Atomic force microscopy (AFM) is a high-resolution form of scanning probe microscopy, also known as scanning force microscopy (SFM). The instrument uses a cantilever with a sharp tip at the end to scan over the sample surface ( [link] ). As the probe scans over the sample surface, attractive or repulsive forces between the tip and sample, usually in the form of van der Waal forces but also can be a number of others such as electrostatic and hydrophobic/hydrophilic, cause a deflection of the cantilever. The deflection is measured by a laser ( [link] ) which is reflected off the cantilever into photodiodes. As one of the photodiodes collects more light, it creates an output signal that is processed and provides information about the vertical bending of the cantilever. This data is then sent to a scanner that controls the height of the probe as it moves across the surface. The variance in height applied by the scanner can then be used to produce a three-dimensional topographical representation of the sample.

Simple schematic of atomic force microscope (AFM) apparatus. Adapted from H. G. Hansma, Department of Physics, University of California, Santa Barbara.

Modes of operation

Contact mode

The contact mode method utilizes a constant force for tip-sample interactions by maintaining a constant tip deflection ( [link] .). The tip communicates the nature of the interactions that the probe is having at the surface via feedback loops and the scanner moves the entire probe in order to maintain the original deflection of the cantilever. The constant force is calculated and maintained by using Hooke's Law, [link] . This equation relates the force (F), spring constant (k), and cantilever deflection (x). Force constants typically range from 0.01 to 1.0 N/m. Contact mode usually has the fastest scanning times but can deform the sample surface.
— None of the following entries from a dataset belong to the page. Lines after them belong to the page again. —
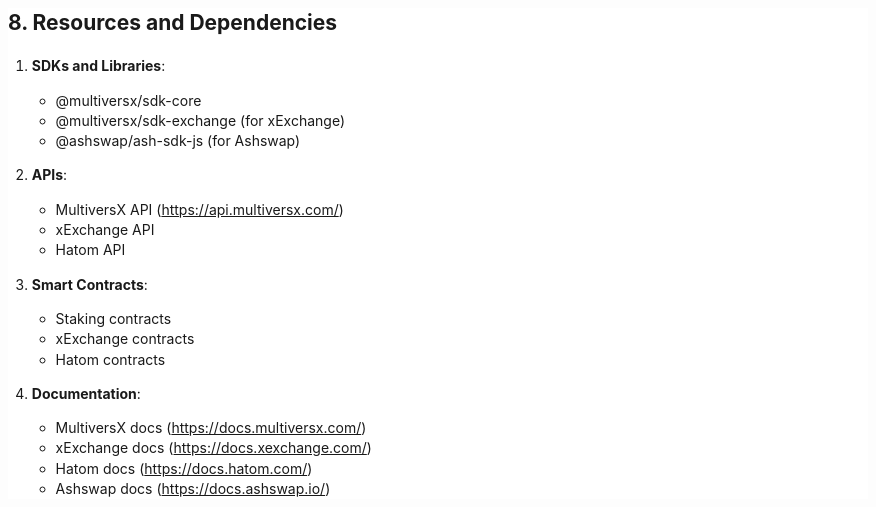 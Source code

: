 ## 8. Resources and Dependencies

1. **SDKs and Libraries**:
   - @multiversx/sdk-core
   - @multiversx/sdk-exchange (for xExchange)
   - @ashswap/ash-sdk-js (for Ashswap)

2. **APIs**:
   - MultiversX API (https://api.multiversx.com/)
   - xExchange API
   - Hatom API

3. **Smart Contracts**:
   - Staking contracts
   - xExchange contracts
   - Hatom contracts

4. **Documentation**:
   - MultiversX docs (https://docs.multiversx.com/)
   - xExchange docs (https://docs.xexchange.com/)
   - Hatom docs (https://docs.hatom.com/)
   - Ashswap docs (https://docs.ashswap.io/)
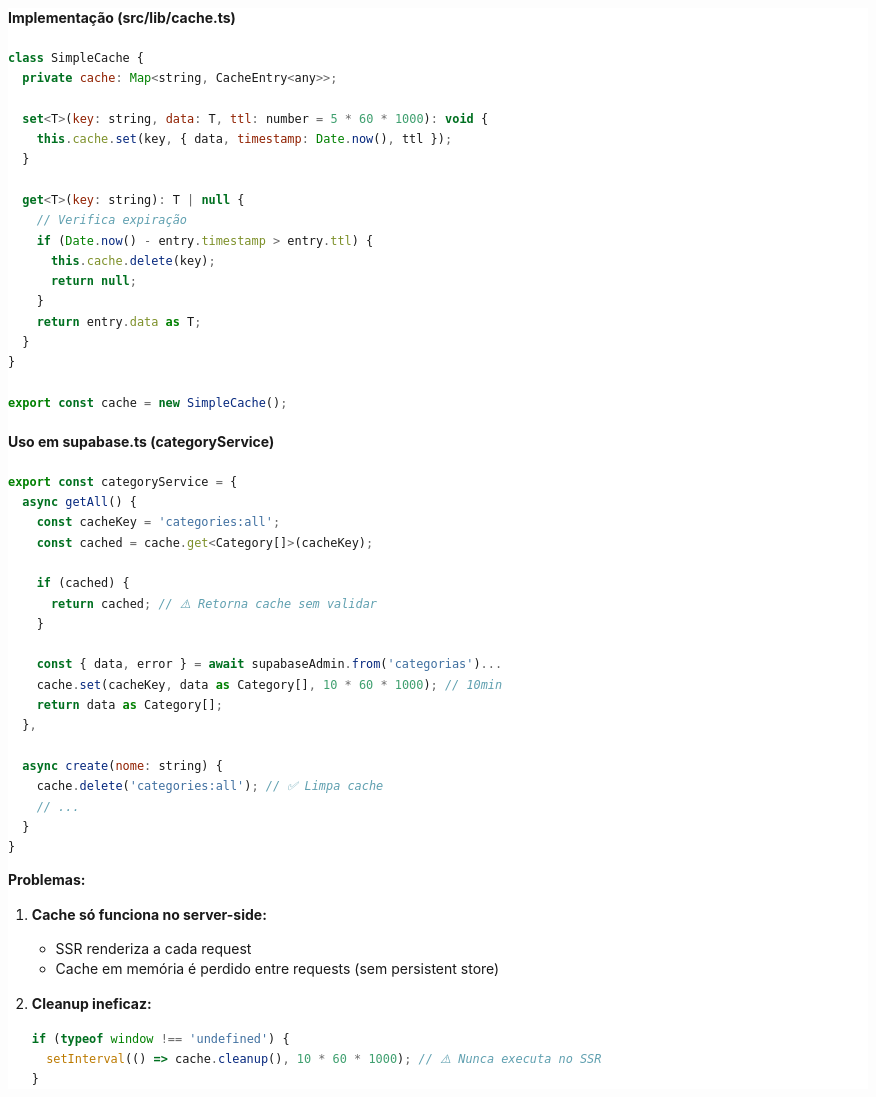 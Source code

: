 #### Implementação (src/lib/cache.ts)
```javascript
class SimpleCache {
  private cache: Map<string, CacheEntry<any>>;

  set<T>(key: string, data: T, ttl: number = 5 * 60 * 1000): void {
    this.cache.set(key, { data, timestamp: Date.now(), ttl });
  }

  get<T>(key: string): T | null {
    // Verifica expiração
    if (Date.now() - entry.timestamp > entry.ttl) {
      this.cache.delete(key);
      return null;
    }
    return entry.data as T;
  }
}

export const cache = new SimpleCache();
```

#### Uso em supabase.ts (categoryService)
```javascript
export const categoryService = {
  async getAll() {
    const cacheKey = 'categories:all';
    const cached = cache.get<Category[]>(cacheKey);

    if (cached) {
      return cached; // ⚠️ Retorna cache sem validar
    }

    const { data, error } = await supabaseAdmin.from('categorias')...
    cache.set(cacheKey, data as Category[], 10 * 60 * 1000); // 10min
    return data as Category[];
  },

  async create(nome: string) {
    cache.delete('categories:all'); // ✅ Limpa cache
    // ...
  }
}
```

**Problemas:**

1. **Cache só funciona no server-side:**
   - SSR renderiza a cada request
   - Cache em memória é perdido entre requests (sem persistent store)

2. **Cleanup ineficaz:**
   ```javascript
   if (typeof window !== 'undefined') {
     setInterval(() => cache.cleanup(), 10 * 60 * 1000); // ⚠️ Nunca executa no SSR
   }
   ```
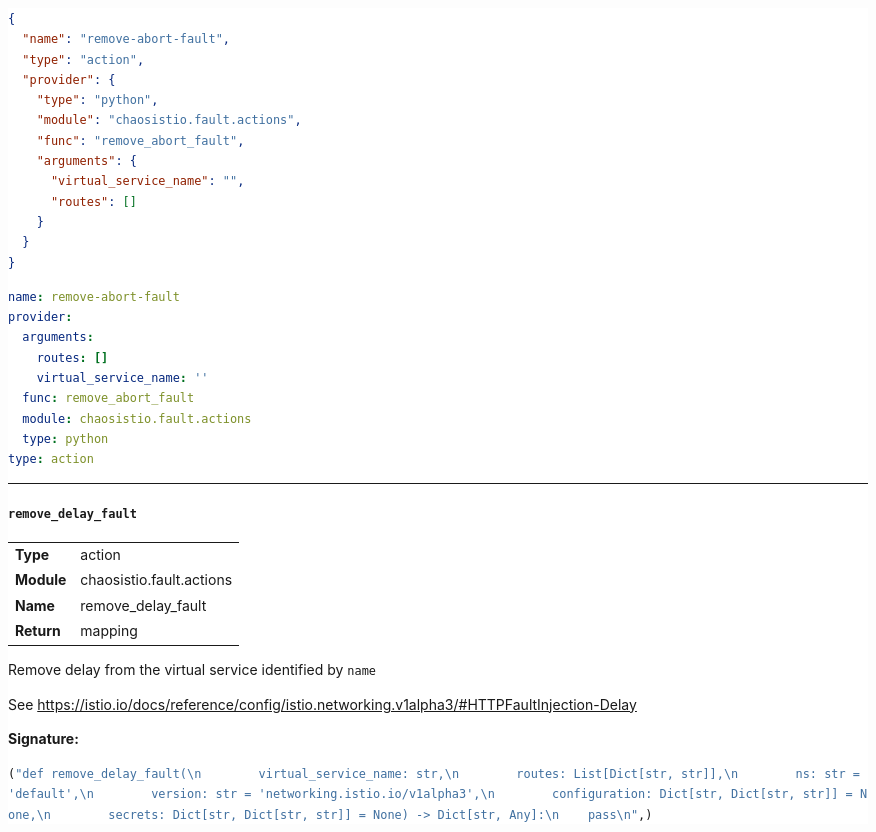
 ```json
{
  "name": "remove-abort-fault",
  "type": "action",
  "provider": {
    "type": "python",
    "module": "chaosistio.fault.actions",
    "func": "remove_abort_fault",
    "arguments": {
      "virtual_service_name": "",
      "routes": []
    }
  }
}
```

```yaml
name: remove-abort-fault
provider:
  arguments:
    routes: []
    virtual_service_name: ''
  func: remove_abort_fault
  module: chaosistio.fault.actions
  type: python
type: action

```



***

#### `remove_delay_fault`

|                       |               |
| --------------------- | ------------- |
| **Type**              | action |
| **Module**            | chaosistio.fault.actions |
| **Name**              | remove_delay_fault |
| **Return**              | mapping |


Remove delay from the virtual service identified by `name`

See https://istio.io/docs/reference/config/istio.networking.v1alpha3/#HTTPFaultInjection-Delay

**Signature:**

```python
("def remove_delay_fault(\n        virtual_service_name: str,\n        routes: List[Dict[str, str]],\n        ns: str = 'default',\n        version: str = 'networking.istio.io/v1alpha3',\n        configuration: Dict[str, Dict[str, str]] = None,\n        secrets: Dict[str, Dict[str, str]] = None) -> Dict[str, Any]:\n    pass\n",)
```


[actions]: http://chaostoolkit.org/reference/api/experiment/#action
[probes]: http://chaostoolkit.org/reference/api/experiment/#probe
[chaostoolkit]: http://chaostoolkit.org
[pep8]: https://pycodestyle.readthedocs.io/en/latest/
[dco]: https://github.com/probot/dco#how-it-works
[venv]: http://chaostoolkit.org/reference/usage/install/#create-a-virtual-environment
It is also only the only mode that can attain "atomic resolution."

Schematic diagram of probe and surface interaction in contact mode.

Tapping mode

In the tapping mode the cantilever is externally oscillated at its fundamental resonance frequency ( [link] ). A piezoelectric on top of the cantilever is used to adjust the amplitude of oscillation as the probe scans across the surface. The deviations in the oscillation frequency or amplitude due to interactions between the probe and surface are measured, and provide information about the surface or types of material present in the sample. This method is gentler than contact AFM since the tip is not dragged across the surface, but it does require longer scanning times. It also tends to provide higher lateral resolution than contact AFM.
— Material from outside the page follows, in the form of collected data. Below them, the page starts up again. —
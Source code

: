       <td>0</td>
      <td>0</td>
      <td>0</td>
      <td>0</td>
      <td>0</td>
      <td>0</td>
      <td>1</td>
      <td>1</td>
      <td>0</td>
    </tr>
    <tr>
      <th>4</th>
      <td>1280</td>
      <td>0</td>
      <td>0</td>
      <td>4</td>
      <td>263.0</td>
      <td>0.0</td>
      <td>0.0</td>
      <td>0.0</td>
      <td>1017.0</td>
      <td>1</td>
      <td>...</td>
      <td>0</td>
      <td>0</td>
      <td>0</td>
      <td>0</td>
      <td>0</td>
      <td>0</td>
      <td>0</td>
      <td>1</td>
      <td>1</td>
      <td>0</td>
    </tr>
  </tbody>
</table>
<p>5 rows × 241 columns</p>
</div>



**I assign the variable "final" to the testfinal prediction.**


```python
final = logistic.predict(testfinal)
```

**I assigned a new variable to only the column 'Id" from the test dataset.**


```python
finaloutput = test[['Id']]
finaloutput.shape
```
Diagram of probe and surface interaction in tapping mode.

Noncontact mode

For noncontact mode the cantilever is oscillated just above its resonance frequency and this frequency is decreased as the tip approaches the surface and experiences the forces associated with the material ( [link] ). The average tip-to-sample distance is measured as the oscillation frequency or amplitude is kept constant, which then can be used to image the surface. This method exerts very little force on the sample, which extends the lifetime of the tip. However, it usually does not provide very good resolution unless placed under a strong vacuum.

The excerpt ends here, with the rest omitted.